As part of its formal spinoff from consumer lender Affirm, B2B e-commerce platform Resolve is launching automated payments that offer extended net terms for product buyers.
Characterizing traditional B2B financing as slow, inaccurate and time-consuming because of its reliance on e-mail, call centers, faxes and manual invoicing, Resolve says its payment automation will help provide faster business cycles and increases in sales.

Resolve assumes all repayment risk for approved clients, providing suppliers full payment, minus fees, as soon as an order is placed. It then manages customer billing and collections.
"Much of B2B e-commerce is still managed in archaic, outdated ways and this sector needs its tech moment in order to fully reach its potential," Affirm CEO Max Levchin said in a Tuesday press release. "Resolve's ability to power automated payment approvals and terms will help deliver on this promise of adoption and scale."
Levchin, a founder of PayPal,
Resolve targets manufacturers, wholesalers and distributors as clients that could benefit by extending net payment terms to their customers.

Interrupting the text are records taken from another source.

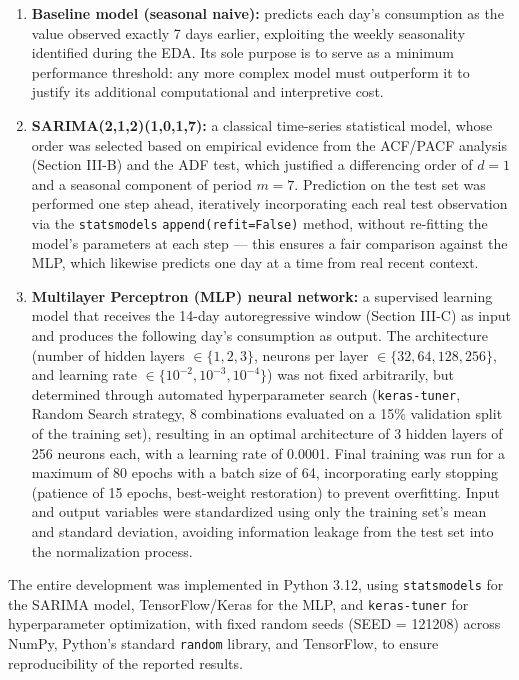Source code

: \documentclass{ieeeaccess}
\begin{document}
\begin{enumerate}
\item \textbf{Baseline model (seasonal naive):} predicts each day's consumption as the value observed exactly 7 days earlier, exploiting the weekly seasonality identified during the EDA. Its sole purpose is to serve as a minimum performance threshold: any more complex model must outperform it to justify its additional computational and interpretive cost.
\item \textbf{SARIMA(2,1,2)(1,0,1,7):} a classical time-series statistical model, whose order was selected based on empirical evidence from the ACF/PACF analysis (Section III-B) and the ADF test, which justified a differencing order of $d=1$ and a seasonal component of period $m=7$. Prediction on the test set was performed one step ahead, iteratively incorporating each real test observation via the \texttt{statsmodels} \texttt{append(refit=False)} method, without re-fitting the model's parameters at each step --- this ensures a fair comparison against the MLP, which likewise predicts one day at a time from real recent context.
\item \textbf{Multilayer Perceptron (MLP) neural network:} a supervised learning model that receives the 14-day autoregressive window (Section III-C) as input and produces the following day's consumption as output. The architecture (number of hidden layers $\in \{1,2,3\}$, neurons per layer $\in \{32,64,128,256\}$, and learning rate $\in \{10^{-2},10^{-3},10^{-4}\}$) was not fixed arbitrarily, but determined through automated hyperparameter search (\texttt{keras-tuner}, Random Search strategy, 8 combinations evaluated on a 15\% validation split of the training set), resulting in an optimal architecture of 3 hidden layers of 256 neurons each, with a learning rate of 0.0001. Final training was run for a maximum of 80 epochs with a batch size of 64, incorporating early stopping (patience of 15 epochs, best-weight restoration) to prevent overfitting. Input and output variables were standardized using only the training set's mean and standard deviation, avoiding information leakage from the test set into the normalization process.
\end{enumerate}

The entire development was implemented in Python 3.12, using \texttt{statsmodels} for the SARIMA model, TensorFlow/Keras for the MLP, and \texttt{keras-tuner} for hyperparameter optimization, with fixed random seeds (SEED = 121208) across NumPy, Python's standard \texttt{random} library, and TensorFlow, to ensure reproducibility of the reported results.
\end{document}
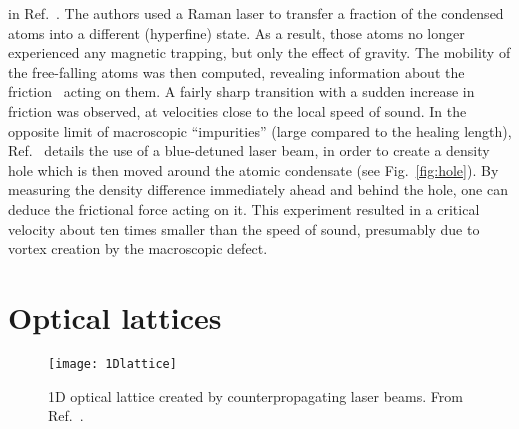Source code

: in Ref.~\cite{Chikkatur_2000}. The authors used a Raman laser to
transfer a fraction of the condensed atoms into a different
(hyperfine) state. As a result, those atoms no longer experienced any
magnetic trapping, but only the effect of gravity. The mobility of the
free-falling atoms was then computed, revealing information about the
friction~\cite{Astrakharchik_2004} acting on them.  A fairly sharp
transition with a sudden increase in friction was observed, at
velocities close to the local speed of sound.
%
In the opposite limit of macroscopic ``impurities'' (large compared to
the healing length), Ref.~\cite{Onofrio_2000} details the use of a
blue-detuned laser beam, in order to create a density hole which is
then moved around the atomic condensate (see Fig.~\ref{fig:hole}).  By
measuring the density difference immediately ahead and behind the
hole, one can deduce the frictional force acting on it. This
experiment resulted in a critical velocity about ten times smaller
than the speed of sound, presumably due to vortex creation by the
macroscopic defect.


\section{Optical lattices}
\label{sec:optical-lattice}
%
\begin{figure}[tb]\centering
  \texttt{[image: 1Dlattice]}
  \caption{
    1D optical lattice created by counterpropagating laser beams. From Ref.~\cite{RevModPhys.78.179}.
  }\label{fig:label}
\end{figure}
% 



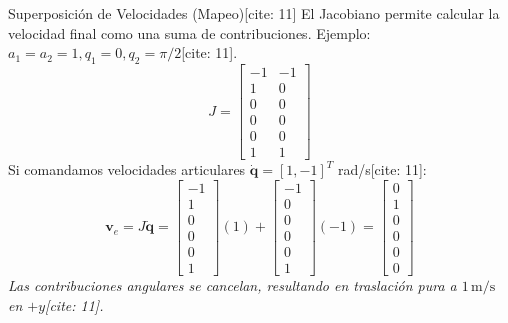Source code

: \documentclass[aspectratio=169, xcolor={table,xcdraw}]{beamer}
\begin{document}
\begin{frame}{Superposición de Velocidades (Mapeo)[cite: 11]}
    El Jacobiano permite calcular la velocidad final como una suma de contribuciones.
    Ejemplo: $a_1=a_2=1, q_1=0, q_2=\pi/2$[cite: 11].
    \begin{equation*}
        J = \begin{bmatrix}
        -1 & -1 \\
        1 & 0 \\
        0 & 0 \\
        0 & 0 \\
        0 & 0 \\
        1 & 1
        \end{bmatrix}
    \end{equation*}
    Si comandamos velocidades articulares $\dot{\mathbf{q}} = [1, -1]^T$ rad/s[cite: 11]:
    \begin{equation*}
        \mathbf{v}_e = J \dot{\mathbf{q}} = \begin{bmatrix} -1 \\ 1 \\ 0 \\ 0 \\ 0 \\ 1 \end{bmatrix}(1) + \begin{bmatrix} -1 \\ 0 \\ 0 \\ 0 \\ 0 \\ 1 \end{bmatrix}(-1) = \boxed{ \begin{bmatrix} 0 \\ 1 \\ 0 \\ 0 \\ 0 \\ 0 \end{bmatrix} }
    \end{equation*}
    \textit{Las contribuciones angulares se cancelan, resultando en traslación pura a $1 \, \mathrm{m/s}$ en $+y$[cite: 11].}
\end{frame}
\end{document}
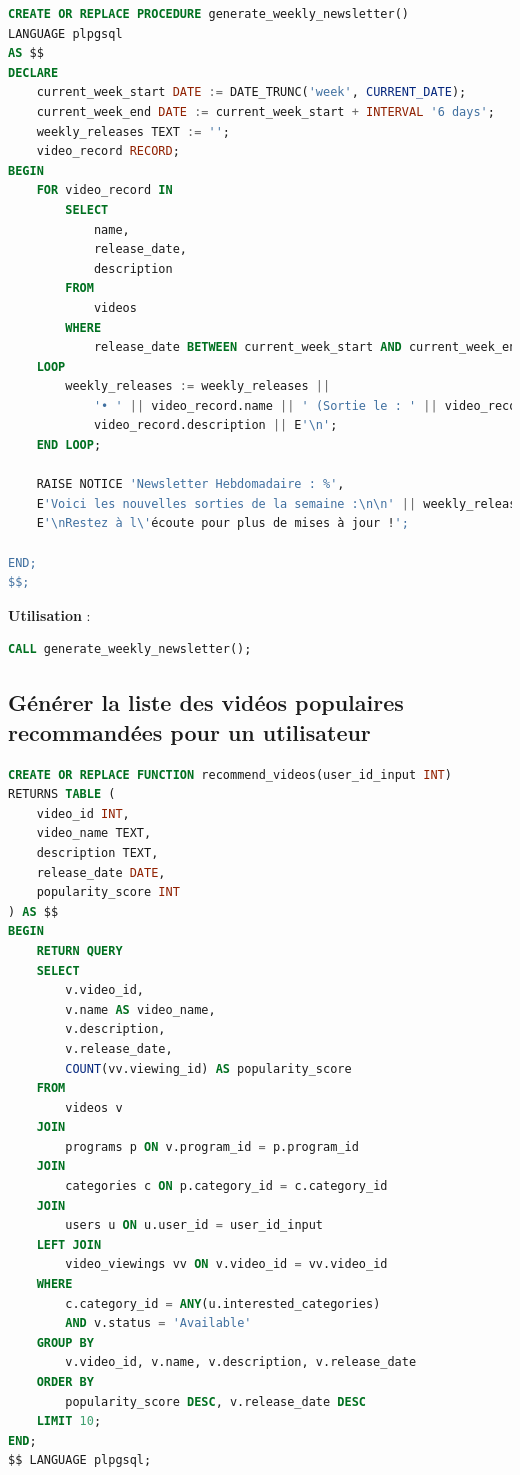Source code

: \documentclass{article}
\begin{document}
\begin{lstlisting}[language=SQL]
CREATE OR REPLACE PROCEDURE generate_weekly_newsletter()
LANGUAGE plpgsql
AS $$
DECLARE
    current_week_start DATE := DATE_TRUNC('week', CURRENT_DATE);
    current_week_end DATE := current_week_start + INTERVAL '6 days';
    weekly_releases TEXT := '';
    video_record RECORD;
BEGIN
    FOR video_record IN 
        SELECT 
            name, 
            release_date, 
            description 
        FROM 
            videos 
        WHERE 
            release_date BETWEEN current_week_start AND current_week_end
    LOOP
        weekly_releases := weekly_releases || 
            '• ' || video_record.name || ' (Sortie le : ' || video_record.release_date || ') - ' || 
            video_record.description || E'\n';
    END LOOP;

    RAISE NOTICE 'Newsletter Hebdomadaire : %', 
    E'Voici les nouvelles sorties de la semaine :\n\n' || weekly_releases || 
    E'\nRestez à l\'écoute pour plus de mises à jour !';

END;
$$;
\end{lstlisting}

\textbf{Utilisation} :

\begin{lstlisting}[language=SQL]
CALL generate_weekly_newsletter();
\end{lstlisting}

\subsection{Générer la liste des vidéos populaires recommandées pour un utilisateur}

\begin{lstlisting}[language=SQL]
CREATE OR REPLACE FUNCTION recommend_videos(user_id_input INT)
RETURNS TABLE (
    video_id INT,
    video_name TEXT,
    description TEXT,
    release_date DATE,
    popularity_score INT
) AS $$
BEGIN
    RETURN QUERY
    SELECT 
        v.video_id,
        v.name AS video_name,
        v.description,
        v.release_date,
        COUNT(vv.viewing_id) AS popularity_score
    FROM 
        videos v
    JOIN 
        programs p ON v.program_id = p.program_id
    JOIN 
        categories c ON p.category_id = c.category_id
    JOIN 
        users u ON u.user_id = user_id_input
    LEFT JOIN 
        video_viewings vv ON v.video_id = vv.video_id
    WHERE 
        c.category_id = ANY(u.interested_categories)
        AND v.status = 'Available'
    GROUP BY 
        v.video_id, v.name, v.description, v.release_date
    ORDER BY 
        popularity_score DESC, v.release_date DESC
    LIMIT 10;
END;
$$ LANGUAGE plpgsql;
\end{lstlisting}
\end{document}
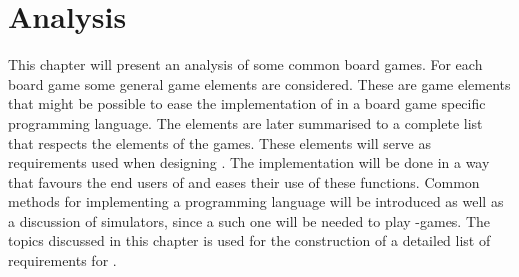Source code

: \chapter{Analysis}
This chapter will present an analysis of some common board games. For each board game some general game elements are considered. These are game elements that might be possible to ease the implementation of in a board game specific programming language. The elements are later summarised to a complete list that respects the elements of the games. These elements will serve as requirements used when designing \productname{}. The implementation will be done in a way that favours the end users of \productname{} and eases their use of these functions. Common methods for implementing a programming language will be introduced as well as a discussion of simulators, since a such one will be needed to play \productname{}-games. The topics discussed in this chapter is used for the construction of a detailed list of requirements for \productname{}.









%




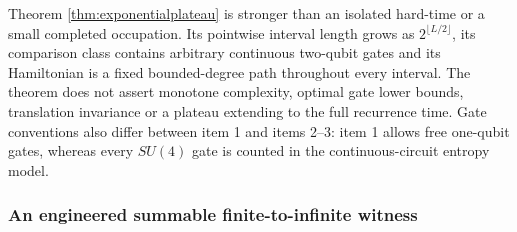 Theorem \ref{thm:exponentialplateau} is stronger than an isolated hard-time
or a small completed occupation.  Its pointwise interval length grows as
$2^{\lfloor L/2\rfloor}$, its comparison class contains arbitrary continuous
two-qubit gates and its Hamiltonian is a fixed bounded-degree path throughout
every interval.  The theorem does not assert monotone complexity, optimal
gate lower bounds, translation invariance or a plateau extending to the full
recurrence time.  Gate conventions also differ between item 1 and items
2--3: item 1 allows free one-qubit gates, whereas every $SU(4)$ gate is counted
in the continuous-circuit entropy model.

\subsubsection{An engineered summable finite-to-infinite witness}

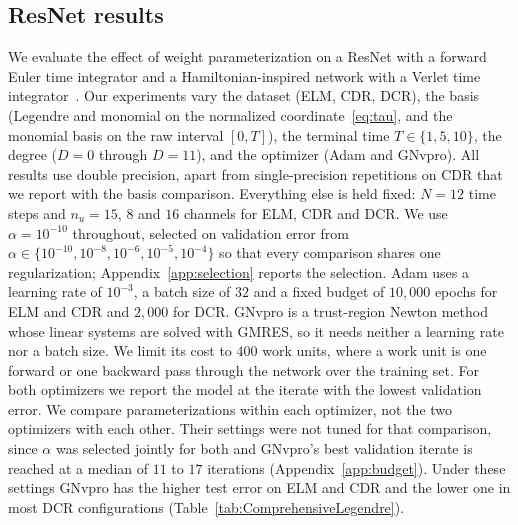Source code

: \documentclass[pdflatex,sn-mathphys-num]{sn-jnl}%
\theoremstyle{thmstyleone}%
\theoremstyle{thmstyletwo}%
\theoremstyle{thmstylethree}%
\begin{document}
\subsection{ResNet results}\label{sect:ResNet_results}

We evaluate the effect of weight parameterization on a ResNet with a forward Euler time integrator and a Hamiltonian-inspired network with a Verlet time integrator~\cite{HaberRuthotto2017}.
%
Our experiments vary the dataset (ELM, CDR, DCR), the basis (Legendre and monomial on the normalized coordinate~\eqref{eq:tau}, and the monomial basis on the raw interval $[0,T]$), the terminal time $T\in\{1,5,10\}$, the degree ($D=0$ through $D=11$), and the optimizer (Adam and GNvpro).
%
All results use double precision, apart from single-precision repetitions on CDR that we report with the basis comparison.
%
Everything else is held fixed: $N=12$ time steps and $n_u=15$, $8$ and $16$ channels for ELM, CDR and DCR.
%
We use $\alpha=10^{-10}$ throughout, selected on validation error from $\alpha\in\{10^{-10},10^{-8},10^{-6},10^{-5},10^{-4}\}$ so that every comparison shares one regularization; Appendix~\ref{app:selection} reports the selection.
%
Adam uses a learning rate of $10^{-3}$, a batch size of $32$ and a fixed budget of $10{,}000$ epochs for ELM and CDR and $2{,}000$ for DCR. GNvpro is a trust-region Newton method whose linear systems are solved with GMRES, so it needs neither a learning rate nor a batch size. We limit its cost to $400$ work units, where a work unit is one forward or one backward pass through the network over the training set. For both optimizers we report the model at the iterate with the lowest validation error.
%
We compare parameterizations within each optimizer, not the two optimizers with each other. Their settings were not tuned for that comparison, since $\alpha$ was selected jointly for both and GNvpro's best validation iterate is reached at a median of $11$ to $17$ iterations (Appendix~\ref{app:budget}). Under these settings GNvpro has the higher test error on ELM and CDR and the lower one in most DCR configurations (Table~\ref{tab:ComprehensiveLegendre}).
\end{document}
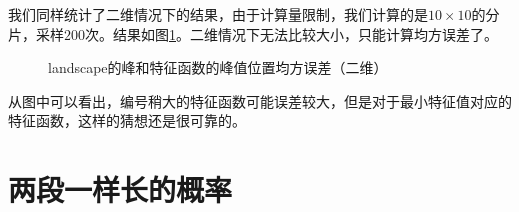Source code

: \documentclass[12pt,a4paper]{article}
\begin{document}
我们同样统计了二维情况下的结果，由于计算量限制，我们计算的是$10\times10$的分片，采样$200$次。结果如图\ref{ml3}。二维情况下无法比较大小，只能计算均方误差了。
\begin{figure}[h]
\centering
{}
\caption{landscape的峰和特征函数的峰值位置均方误差（二维）}
\label{ml3}
\end{figure}

从图中可以看出，编号稍大的特征函数可能误差较大，但是对于最小特征值对应的特征函数，这样的猜想还是很可靠的。

\section*{两段一样长的概率}
\end{document}
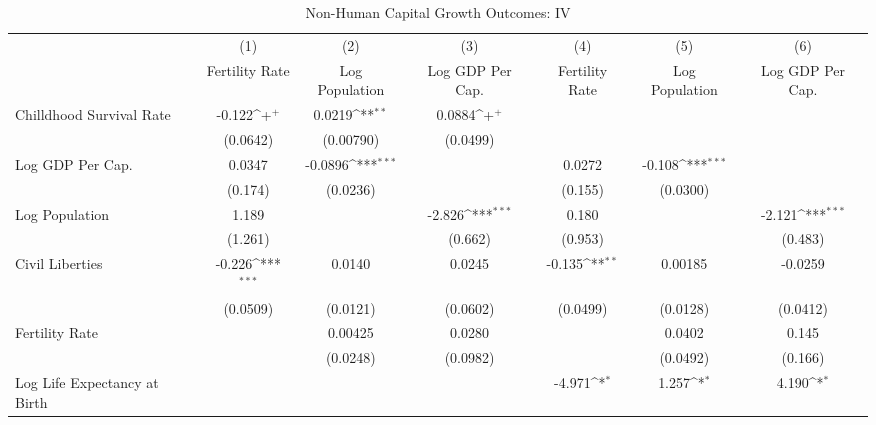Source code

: \begin{table}[htbp]\centering
\def\sym#1{\ifmmode^{#1}\else\(^{#1}\)\fi}
\caption{Non-Human Capital Growth Outcomes: IV}
\begin{tabular}{l*{6}{c}}
\toprule
                &\multicolumn{1}{c}{(1)}&\multicolumn{1}{c}{(2)}&\multicolumn{1}{c}{(3)}&\multicolumn{1}{c}{(4)}&\multicolumn{1}{c}{(5)}&\multicolumn{1}{c}{(6)}\\
                &\multicolumn{1}{c}{Fertility Rate}&\multicolumn{1}{c}{Log Population}&\multicolumn{1}{c}{Log GDP Per Cap.}&\multicolumn{1}{c}{Fertility Rate}&\multicolumn{1}{c}{Log Population}&\multicolumn{1}{c}{Log GDP Per Cap.}\\
\midrule
Chilldhood Survival Rate&   -0.122\sym{+}  &   0.0219\sym{**} &   0.0884\sym{+}  &                  &                  &                  \\
                & (0.0642)         &(0.00790)         & (0.0499)         &                  &                  &                  \\
\addlinespace
Log GDP Per Cap.&   0.0347         &  -0.0896\sym{***}&                  &   0.0272         &   -0.108\sym{***}&                  \\
                &  (0.174)         & (0.0236)         &                  &  (0.155)         & (0.0300)         &                  \\
\addlinespace
Log Population  &    1.189         &                  &   -2.826\sym{***}&    0.180         &                  &   -2.121\sym{***}\\
                &  (1.261)         &                  &  (0.662)         &  (0.953)         &                  &  (0.483)         \\
\addlinespace
Civil Liberties &   -0.226\sym{***}&   0.0140         &   0.0245         &   -0.135\sym{**} &  0.00185         &  -0.0259         \\
                & (0.0509)         & (0.0121)         & (0.0602)         & (0.0499)         & (0.0128)         & (0.0412)         \\
\addlinespace
Fertility Rate  &                  &  0.00425         &   0.0280         &                  &   0.0402         &    0.145         \\
                &                  & (0.0248)         & (0.0982)         &                  & (0.0492)         &  (0.166)         \\
\addlinespace
Log Life Expectancy at Birth&                  &                  &                  &   -4.971\sym{*}  &    1.257\sym{*}  &    4.190\sym{*}  \\

\end{tabular}
\end{table}
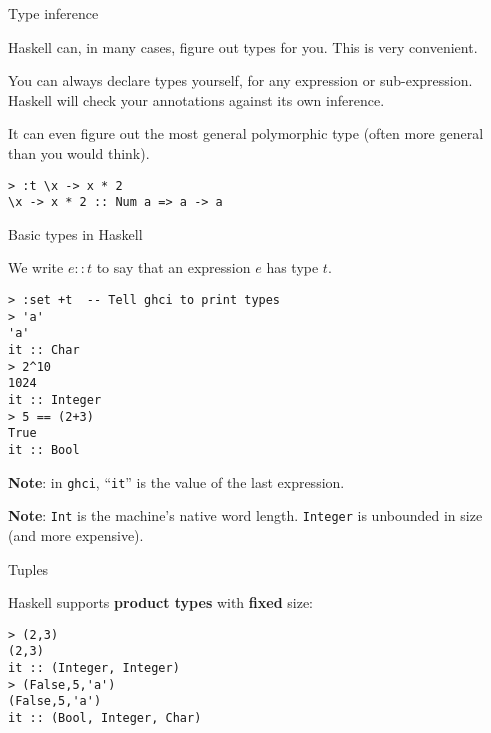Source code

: %
\begin{frame}[fragile]{Type inference}

Haskell can, in many cases, figure out types for you. This is very convenient.

You can always declare types yourself, for any expression or sub-expression.
Haskell will check your annotations against its own inference.

It can even figure out the most general polymorphic type (often more general
than you would think).

\begin{block}{}
\begin{verbatim}
> :t \x -> x * 2
\x -> x * 2 :: Num a => a -> a
\end{verbatim}
\end{block}

\end{frame}

%
\begin{frame}[fragile]{Basic types in Haskell}

We write $e::t$ to say that an expression $e$ has type $t$.

\begin{block}{}
\begin{verbatim}
> :set +t  -- Tell ghci to print types
> 'a'
'a'
it :: Char
> 2^10
1024
it :: Integer
> 5 == (2+3)
True
it :: Bool
\end{verbatim}
\end{block}

\textbf{Note}: in \texttt{ghci}, ``\texttt{it}'' is the value of the last
expression.

\textbf{Note}: \texttt{Int} is the machine's native word length.
\texttt{Integer} is unbounded in size (and more expensive).

\end{frame}

%
\begin{frame}[fragile]{Tuples}

Haskell supports \textbf{product types} with \textbf{fixed} size:

\begin{block}{}
\begin{verbatim}
> (2,3)
(2,3)
it :: (Integer, Integer)
> (False,5,'a')
(False,5,'a')
it :: (Bool, Integer, Char)
\end{verbatim}
\end{block}

\end{frame}

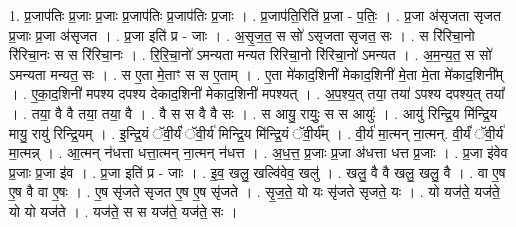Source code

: \documentclass[17pt]{extarticle}
\begin{document}
1. प्र॒जाप॑तिः प्र॒जाः प्र॒जाः प्र॒जाप॑तिः प्र॒जाप॑तिः प्र॒जाः । . प्र॒जाप॑ति॒रिति॑ प्र॒जा - प॒तिः॒ । . प्र॒जा अ॑सृजता सृजत प्र॒जाः प्र॒जा अ॑सृजत । . प्र॒जा इति॑ प्र - जाः । . अ॒सृ॒ज॒त॒ स सो॑ ऽसृजता सृजत॒ सः । . स रि॑रिचा॒नो रि॑रिचा॒नः स स रि॑रिचा॒नः । . रि॒रि॒चा॒नो॑ ऽमन्यता मन्यत रिरिचा॒नो रि॑रिचा॒नो॑ ऽमन्यत । . अ॒म॒न्य॒त॒ स सो॑ ऽमन्यता मन्यत॒ सः । . स ए॒ता मे॒ताꣳ स स ए॒ताम् । . ए॒ता मे॑काद॒शिनी॑ मेकाद॒शिनी॑ मे॒ता मे॒ता मे॑काद॒शिनी᳚म् । . ए॒का॒द॒शिनी॑ मपश्य दपश्य देकाद॒शिनी॑ मेकाद॒शिनी॑ मपश्यत् । . अ॒प॒श्य॒त् तया॒ तया॑ ऽपश्य दपश्य॒त् तया᳚ । . तया॒ वै वै तया॒ तया॒ वै । . वै स स वै वै सः । . स आयु॒ रायुः॒ स स आयुः॑ । . आयु॑ रिन्द्रि॒य मि॑न्द्रि॒य मायु॒ रायु॑ रिन्द्रि॒यम् । . इ॒न्द्रि॒यं ॅवी॒र्यं॑ ॅवी॒र्य॑ मिन्द्रि॒य मि॑न्द्रि॒यं ॅवी॒र्य᳚म् । . वी॒र्य॑ मा॒त्मन् ना॒त्मन्. वी॒र्यं॑ ॅवी॒र्य॑ मा॒त्मन्न् । . आ॒त्मन् न॑धत्ता धत्ता॒त्मन् ना॒त्मन् न॑धत्त । . अ॒ध॒त्त॒ प्र॒जाः प्र॒जा अ॑धत्ता धत्त प्र॒जाः । . प्र॒जा इ॑वेव प्र॒जाः प्र॒जा इ॑व । . प्र॒जा इति॑ प्र - जाः । . इ॒व॒ खलु॒ खल्वि॑वेव॒ खलु॑ । . खलु॒ वै वै खलु॒ खलु॒ वै । . वा ए॒ष ए॒ष वै वा ए॒षः । . ए॒ष सृ॑जते सृजत ए॒ष ए॒ष सृ॑जते । . सृ॒ज॒ते॒ यो यः सृ॑जते सृजते॒ यः । . यो यज॑ते॒ यज॑ते॒ यो यो यज॑ते । . यज॑ते॒ स स यज॑ते॒ यज॑ते॒ सः । \newline
\end{document}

Once a business completes an enrollment customized for business type and size, it can deploy Resolve and offer 30-, 60- or 90-day payment terms to customers. Buyers pay zero interest if accounts are repaid within the agreed-upon terms.
Resolve payment plans are offered at sub-credit card fees and can be integrated into both offline and online sales channels.
"Resolve made it easy for us to boost conversion, revenue and loyalty by offering extended net 60 payment terms," said Niclas Brandrup, founder and president of Hyperikon, after his LED-light manufacturing company began using Resolve.
"We now stand out in the marketplace because distributors know they can order more though us with fast, accurate financing decisions," Brandrup said in the release.